Word for word, return the lines from the top of the listing to the line containing "The label() method", both ends included, and no others.

* **Given data**:
- - - -

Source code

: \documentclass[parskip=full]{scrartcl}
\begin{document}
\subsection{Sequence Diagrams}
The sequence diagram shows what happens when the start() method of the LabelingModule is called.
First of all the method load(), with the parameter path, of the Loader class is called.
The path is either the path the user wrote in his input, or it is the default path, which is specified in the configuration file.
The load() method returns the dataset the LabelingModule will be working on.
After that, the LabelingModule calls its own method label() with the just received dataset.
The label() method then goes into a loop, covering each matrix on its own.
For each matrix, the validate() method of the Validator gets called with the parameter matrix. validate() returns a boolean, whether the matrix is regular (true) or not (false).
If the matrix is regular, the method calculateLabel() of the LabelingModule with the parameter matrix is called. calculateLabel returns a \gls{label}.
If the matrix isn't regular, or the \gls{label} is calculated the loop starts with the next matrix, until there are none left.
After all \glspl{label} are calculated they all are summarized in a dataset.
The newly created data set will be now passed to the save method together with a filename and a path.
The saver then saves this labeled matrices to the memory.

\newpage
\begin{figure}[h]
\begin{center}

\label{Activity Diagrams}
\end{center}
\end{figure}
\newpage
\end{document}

- - - -

* **The answer**:
Source code

: \documentclass[parskip=full]{scrartcl}
\begin{document}
\subsection{Sequence Diagrams}
The sequence diagram shows what happens when the start() method of the LabelingModule is called.
First of all the method load(), with the parameter path, of the Loader class is called.
The path is either the path the user wrote in his input, or it is the default path, which is specified in the configuration file.
The load() method returns the dataset the LabelingModule will be working on.
After that, the LabelingModule calls its own method label() with the just received dataset.
The label() method then goes into a loop, covering each matrix on its own.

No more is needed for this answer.